The Islamic State Is Fighting A Losing Battle

 /  May 7, 2016, 10:48 a.m.


Since the Islamic State made major territorial gains that shocked the international community in 2014, the one-third of Iraq and one-third of Syria it once controlled have been slipping out of its hands. In March 2016, after a year and a half of airstrikes from an international coalition of nations and ground combat with Iraqi, Kurdish, Syrian, and multiple Arab rebel group forces, analysts estimated that the Islamic State had lost 22% of its territory, 8% alone since this past December. If this trend continues, the Islamic State will only continue to fight a losing battle.  

At the end of March, a substantial moral victory for the Islamic State’s opponents came in the form of the recapture of the ancient Syrian city, Palmyra, from the Islamic State. Called “psychologically important” by Michael Stephens of the UK’s Royal United Services Institute, Palmyra, which dated to the second century CE and was an important trading city under the Roman Empire, was home to “some of the world’s most magnificent remnants of antiquity.” The Islamic State views it as its duty to destroy temples or religious ruins that might detract from the worship of the one Islamic god, Allah, or ruins that have been portrayed as culturally important to either Iraqis or Syrians, given that it strives to create one Islamic caliphate that transcends present national borders. Accordingly, after it conquered Palmyra in May 2015, the group destroyed many of these historical sites in its objective to purify its territory from idolatry and nationalism. However, Palmyra was recently retaken by Syrian government troops backed by Russian airstrikes in a battle that wreaked further destruction on the ancient city but ultimately ended in success.

But defeating the Islamic State will neither be quick nor easy.

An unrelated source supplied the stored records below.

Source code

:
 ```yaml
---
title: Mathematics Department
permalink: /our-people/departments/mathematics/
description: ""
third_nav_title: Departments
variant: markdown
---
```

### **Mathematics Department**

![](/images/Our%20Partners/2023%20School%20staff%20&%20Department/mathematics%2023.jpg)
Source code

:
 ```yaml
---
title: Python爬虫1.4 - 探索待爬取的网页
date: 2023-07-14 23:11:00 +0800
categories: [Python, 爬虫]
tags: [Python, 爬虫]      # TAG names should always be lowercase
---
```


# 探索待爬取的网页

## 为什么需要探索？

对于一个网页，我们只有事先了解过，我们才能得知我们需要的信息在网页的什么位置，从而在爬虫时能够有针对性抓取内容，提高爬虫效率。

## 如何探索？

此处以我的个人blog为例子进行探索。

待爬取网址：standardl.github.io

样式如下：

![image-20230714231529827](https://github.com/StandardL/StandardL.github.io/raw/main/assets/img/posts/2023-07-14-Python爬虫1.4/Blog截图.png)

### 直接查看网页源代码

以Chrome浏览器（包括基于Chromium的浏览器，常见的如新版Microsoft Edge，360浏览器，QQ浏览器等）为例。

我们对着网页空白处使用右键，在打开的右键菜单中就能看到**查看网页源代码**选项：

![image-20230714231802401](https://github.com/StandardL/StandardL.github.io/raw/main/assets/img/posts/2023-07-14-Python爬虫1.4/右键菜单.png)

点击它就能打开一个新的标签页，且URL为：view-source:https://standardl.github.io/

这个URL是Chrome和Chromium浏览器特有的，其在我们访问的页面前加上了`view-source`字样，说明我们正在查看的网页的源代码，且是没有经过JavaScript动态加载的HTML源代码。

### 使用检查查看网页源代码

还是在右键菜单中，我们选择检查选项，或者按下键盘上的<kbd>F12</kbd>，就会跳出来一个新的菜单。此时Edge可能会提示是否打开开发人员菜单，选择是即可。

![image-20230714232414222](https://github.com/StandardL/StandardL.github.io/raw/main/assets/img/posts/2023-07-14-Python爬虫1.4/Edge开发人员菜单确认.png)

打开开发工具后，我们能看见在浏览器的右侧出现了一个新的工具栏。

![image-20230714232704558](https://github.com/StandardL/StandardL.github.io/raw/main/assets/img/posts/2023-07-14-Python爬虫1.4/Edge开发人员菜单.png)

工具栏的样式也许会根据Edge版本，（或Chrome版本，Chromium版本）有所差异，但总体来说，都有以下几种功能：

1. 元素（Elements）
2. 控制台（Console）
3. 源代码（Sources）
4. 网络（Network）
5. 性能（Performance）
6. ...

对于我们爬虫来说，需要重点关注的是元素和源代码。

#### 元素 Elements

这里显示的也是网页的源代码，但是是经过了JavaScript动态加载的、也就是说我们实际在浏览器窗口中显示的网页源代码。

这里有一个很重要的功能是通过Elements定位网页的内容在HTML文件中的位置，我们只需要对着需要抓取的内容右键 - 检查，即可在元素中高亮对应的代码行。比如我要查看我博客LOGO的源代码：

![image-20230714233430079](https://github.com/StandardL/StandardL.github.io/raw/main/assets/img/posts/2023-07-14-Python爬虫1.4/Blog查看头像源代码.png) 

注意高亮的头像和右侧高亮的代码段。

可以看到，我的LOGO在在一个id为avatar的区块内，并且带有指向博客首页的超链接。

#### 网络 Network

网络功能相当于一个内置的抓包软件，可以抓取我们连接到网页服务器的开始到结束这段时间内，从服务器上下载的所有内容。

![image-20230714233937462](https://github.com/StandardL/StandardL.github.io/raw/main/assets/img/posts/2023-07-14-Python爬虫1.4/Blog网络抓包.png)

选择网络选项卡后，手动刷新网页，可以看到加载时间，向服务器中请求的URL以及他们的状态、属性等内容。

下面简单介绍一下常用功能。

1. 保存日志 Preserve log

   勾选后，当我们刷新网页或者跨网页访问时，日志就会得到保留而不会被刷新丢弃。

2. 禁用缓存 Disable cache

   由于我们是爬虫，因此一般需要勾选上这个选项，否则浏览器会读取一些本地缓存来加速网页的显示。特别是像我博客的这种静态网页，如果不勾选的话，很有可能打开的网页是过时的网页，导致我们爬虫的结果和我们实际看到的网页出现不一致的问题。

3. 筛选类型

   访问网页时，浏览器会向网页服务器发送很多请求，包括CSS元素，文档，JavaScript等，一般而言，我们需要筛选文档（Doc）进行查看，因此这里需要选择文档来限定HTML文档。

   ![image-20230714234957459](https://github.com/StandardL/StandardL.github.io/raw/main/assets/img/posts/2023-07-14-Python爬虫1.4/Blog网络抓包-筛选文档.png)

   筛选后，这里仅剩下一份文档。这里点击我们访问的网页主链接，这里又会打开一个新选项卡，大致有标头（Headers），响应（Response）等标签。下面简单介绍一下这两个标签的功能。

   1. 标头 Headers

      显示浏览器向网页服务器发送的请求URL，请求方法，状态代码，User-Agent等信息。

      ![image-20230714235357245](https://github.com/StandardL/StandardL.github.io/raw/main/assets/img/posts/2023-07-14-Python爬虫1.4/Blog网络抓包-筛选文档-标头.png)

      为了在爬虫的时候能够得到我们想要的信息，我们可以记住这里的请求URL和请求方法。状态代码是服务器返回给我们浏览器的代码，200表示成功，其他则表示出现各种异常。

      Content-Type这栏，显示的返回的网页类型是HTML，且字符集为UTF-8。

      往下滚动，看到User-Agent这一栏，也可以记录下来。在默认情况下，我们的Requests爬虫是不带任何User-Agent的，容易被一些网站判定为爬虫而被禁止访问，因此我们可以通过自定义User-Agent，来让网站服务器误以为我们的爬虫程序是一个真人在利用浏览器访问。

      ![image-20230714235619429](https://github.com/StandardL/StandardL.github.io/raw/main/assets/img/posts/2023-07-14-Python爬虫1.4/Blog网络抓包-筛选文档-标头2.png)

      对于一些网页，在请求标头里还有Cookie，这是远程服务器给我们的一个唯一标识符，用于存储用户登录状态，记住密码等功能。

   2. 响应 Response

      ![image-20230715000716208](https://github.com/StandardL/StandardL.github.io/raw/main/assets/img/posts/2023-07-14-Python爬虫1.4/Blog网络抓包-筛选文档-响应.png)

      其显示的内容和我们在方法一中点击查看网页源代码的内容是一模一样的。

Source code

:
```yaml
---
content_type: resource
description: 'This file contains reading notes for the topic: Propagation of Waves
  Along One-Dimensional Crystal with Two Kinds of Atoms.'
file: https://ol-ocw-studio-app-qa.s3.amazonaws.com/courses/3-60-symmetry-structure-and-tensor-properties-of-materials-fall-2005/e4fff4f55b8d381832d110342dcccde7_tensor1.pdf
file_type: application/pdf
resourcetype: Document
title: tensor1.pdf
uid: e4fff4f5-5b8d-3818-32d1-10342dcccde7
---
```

On April 8, for example, Syrian rebels from the Free Syrian Army seized the town of al-Rai, which had been part of Islamic State territory since May of 2015. Yet this “significant loss” barely lasted: days later, Islamic State fighters again recaptured al-Rai.

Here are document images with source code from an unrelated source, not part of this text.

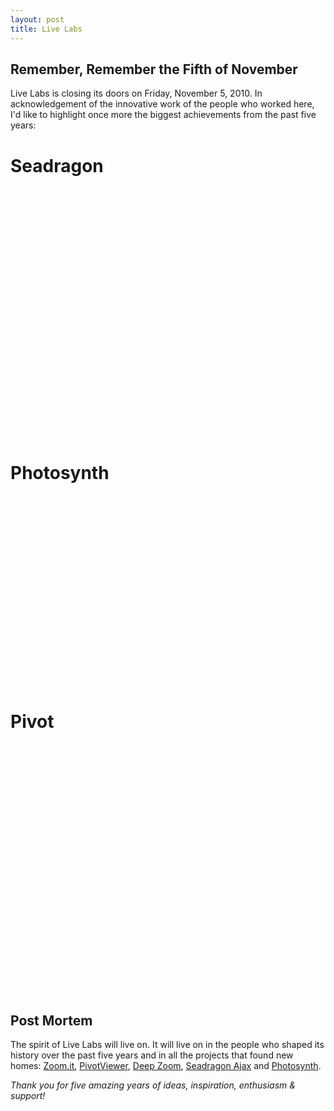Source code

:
 ```yaml
---
layout: post
title: Live Labs
---
```

<h2>Remember, Remember the Fifth of November</h2>
Live Labs is closing its doors on Friday, November&nbsp;5, 2010. In acknowledgement of the innovative work of the people who worked here, I'd like to highlight once more the biggest achievements from the past five years:

<h1>Seadragon</h1>
<object width="500" height="400"><param name="movie" value="http://www.youtube.com/v/0ra5tp7K--I?fs=1&amp;hl=en_US&amp;rel=0"></param><param name="allowFullScreen" value="true"></param><param name="allowscriptaccess" value="always"></param><embed src="http://www.youtube.com/v/0ra5tp7K--I?fs=1&amp;hl=en_US&amp;rel=0" type="application/x-shockwave-flash" allowscriptaccess="always" allowfullscreen="true" width="500" height="400"></embed></object>

<h1>Photosynth</h1>
<object width="500" height="306"><param name="movie" value="http://www.youtube.com/v/M-8k8GEGZPM?fs=1&amp;hl=en_US&amp;rel=0"></param><param name="allowFullScreen" value="true"></param><param name="allowscriptaccess" value="always"></param><embed src="http://www.youtube.com/v/M-8k8GEGZPM?fs=1&amp;hl=en_US&amp;rel=0" type="application/x-shockwave-flash" allowscriptaccess="always" allowfullscreen="true" width="500" height="306"></embed></object>

<h1>Pivot</h1>
<object width="500" height="400"><param name="movie" value="http://www.youtube.com/v/BZuFUZpEZ-A?fs=1&amp;hl=en_US&amp;rel=0"></param><param name="allowFullScreen" value="true"></param><param name="allowscriptaccess" value="always"></param><embed src="http://www.youtube.com/v/BZuFUZpEZ-A?fs=1&amp;hl=en_US&amp;rel=0" type="application/x-shockwave-flash" allowscriptaccess="always" allowfullscreen="true" width="500" height="400"></embed></object>

<h2>Post Mortem</h2>
The spirit of Live Labs will live on. It will live on in the people who shaped its history over the past five years and in all the projects that found new homes: <a href="http://zoom.it">Zoom.it</a>, <a href="http://www.silverlight.net/learn/pivotviewer/">PivotViewer</a>, <a href="http://www.microsoft.com/silverlight/deep-zoom/">Deep Zoom</a>, <a href="http://seadragon.com/developer/ajax/">Seadragon Ajax</a> and <a href="http://photosynth.net/">Photosynth</a>. 

<em>Thank you for five amazing years of ideas, inspiration, enthusiasm &amp; support!</em>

Defeating the Islamic State in Syria will prove incredibly complicated given the utter disarray of fighting there. Various rebel groups seek to overthrow the Assad government, an objective supported by the US. Yet these rebel groups’ conflicting objectives prevent any real cooperation between them and are often hostile toward each other. The central command of al-Qaeda has even sent its own group, the al-Nusra Front, into the mix of rebel groups, and it is only yet another actor for the US and competing groups to oppose. Beyond fighting to overthrow the regime, other groups have territorial goals: the Kurds seek to gain autonomous territory for a Kurdish state in the north of Syria, and the Islamic State seeks to establish its own caliphate. All major actors, including al-Qaeda’s al-Nusra Front, oppose the Islamic State, but given their own enmities with each other and vastly differing objectives, none want to cooperate to defeat it. Perhaps this accounts for why although the Islamic State has lost 22% of its territory overall, most of that loss has been across the Iraqi border, where it has lost 40% of the territory it once controlled there. Nonetheless, sectarian tensions between Sunni and Shia Muslims have also compromised the Iraqi military’s ability to fight effectively against the Islamic State.

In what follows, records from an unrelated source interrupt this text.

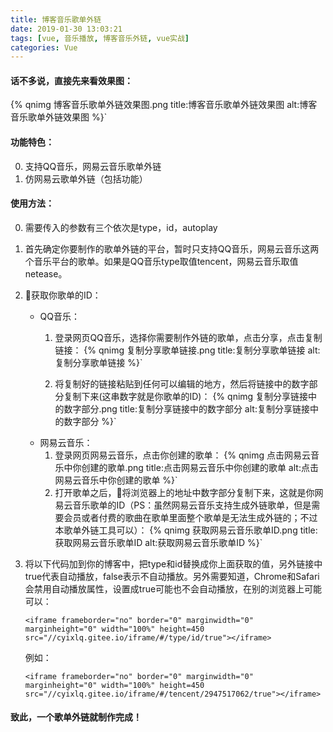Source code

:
 ```yaml
---
title: 博客音乐歌单外链
date: 2019-01-30 13:03:21
tags: [vue, 音乐播放, 博客音乐外链, vue实战]
categories: Vue
---
```

#### 话不多说，直接先来看效果图：
{% qnimg 博客音乐歌单外链效果图.png title:博客音乐歌单外链效果图 alt:博客音乐歌单外链效果图 %}`

<!-- more -->

#### 功能特色：
0. 支持QQ音乐，网易云音乐歌单外链
1. 仿网易云歌单外链（包括功能）

#### 使用方法：
0. 需要传入的参数有三个依次是type，id，autoplay
1. 首先确定你要制作的歌单外链的平台，暂时只支持QQ音乐，网易云音乐这两个音乐平台的歌单。如果是QQ音乐type取值tencent，网易云音乐取值netease。
2. 获取你歌单的ID：
    - QQ音乐：
        1. 登录网页QQ音乐，选择你需要制作外链的歌单，点击分享，点击复制链接：
        {% qnimg 复制分享歌单链接.png title:复制分享歌单链接 alt:复制分享歌单链接 %}`

        2. 将复制好的链接粘贴到任何可以编辑的地方，然后将链接中的数字部分复制下来(这串数字就是你歌单的ID)：
        {% qnimg 复制分享链接中的数字部分.png title:复制分享链接中的数字部分 alt:复制分享链接中的数字部分 %}`
    - 网易云音乐：
        1. 登录网页网易云音乐，点击你创建的歌单：
        {% qnimg 点击网易云音乐中你创建的歌单.png title:点击网易云音乐中你创建的歌单 alt:点击网易云音乐中你创建的歌单 %}`
        2. 打开歌单之后，将浏览器上的地址中数字部分复制下来，这就是你网易云音乐歌单的ID（PS：虽然网易云音乐支持生成外链歌单，但是需要会员或者付费的歌曲在歌单里面整个歌单是无法生成外链的；不过本歌单外链工具可以）：
        {% qnimg 获取网易云音乐歌单ID.png title:获取网易云音乐歌单ID alt:获取网易云音乐歌单ID %}`

3. 将以下代码加到你的博客中，把type和id替换成你上面获取的值，另外链接中true代表自动播放，false表示不自动播放。另外需要知道，Chrome和Safari会禁用自动播放属性，设置成true可能也不会自动播放，在别的浏览器上可能可以：

    ```
    <iframe frameborder="no" border="0" marginwidth="0" marginheight="0" width="100%" height=450 src="//cyixlq.gitee.io/iframe/#/type/id/true"></iframe>
    ```
    例如：
    ```
    <iframe frameborder="no" border="0" marginwidth="0" marginheight="0" width="100%" height=450 src="//cyixlq.gitee.io/iframe/#/tencent/2947517062/true"></iframe>
    ```

#### 致此，一个歌单外链就制作完成！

Despite these issues, it is essential to understand that great progress has been made in defeating the Islamic State. The recent terror attacks in Paris and Brussels might seem to suggest otherwise, yet they only confirm the fact that the Islamic State is getting desperate. Seth Jones, director of the International Security and Defense Policy Center at the Rand Corporation, explains those attacks as the Islamic State lashing out at governments conducting attacks against it and re-allocating resources once devoted to controlling territory when that territory is lost. Similarly, University of Chicago professor and terrorism expert Robert Pape wrote that “interpreting incidents like the Brussels attacks as a sign of weakness rather than strength is critical.” The Islamic State might have recaptured the small town of al-Rai, but it has lost Palmyra as well as the major Iraqi cities of Ramadi and Tikrit. It may be able to pull off a few more victories, but the trend for it has been--and should continue going--downhill, as long as those fighting the Islamic State remain committed and unfazed by its recent international spectacles of violence, as well as by any additional setbacks such as the loss of al-Rai.

In this manner, “slow but steady” wins the race: those demanding immediate, radical solutions to the terrorist threat lack any practical utility and should be ignored. Putting American boots on the ground in the Middle East, especially given the complexity of the situation in Syria, would be an unnecessary waste of lives and likely not accomplish anything effective. Ted Cruz’s proposed “carpet-bombing” would mean, in practice, indiscriminate bombing of civilian-filled cities. Over a year and a half of precision airstrikes in coordination with local ground forces have proven slowly but surely successful, but given the impossibility of completely sealing national borders, the threat of transnational terrorist attacks will remain as long as the Islamic State possesses sufficient resources and desperation. Indeed, should the Islamic State continue on its downhill slope, its desperation and incentive to attack transnationally will only increase: more attacks may be an unfortunate side-effect to its eventual vanquishing.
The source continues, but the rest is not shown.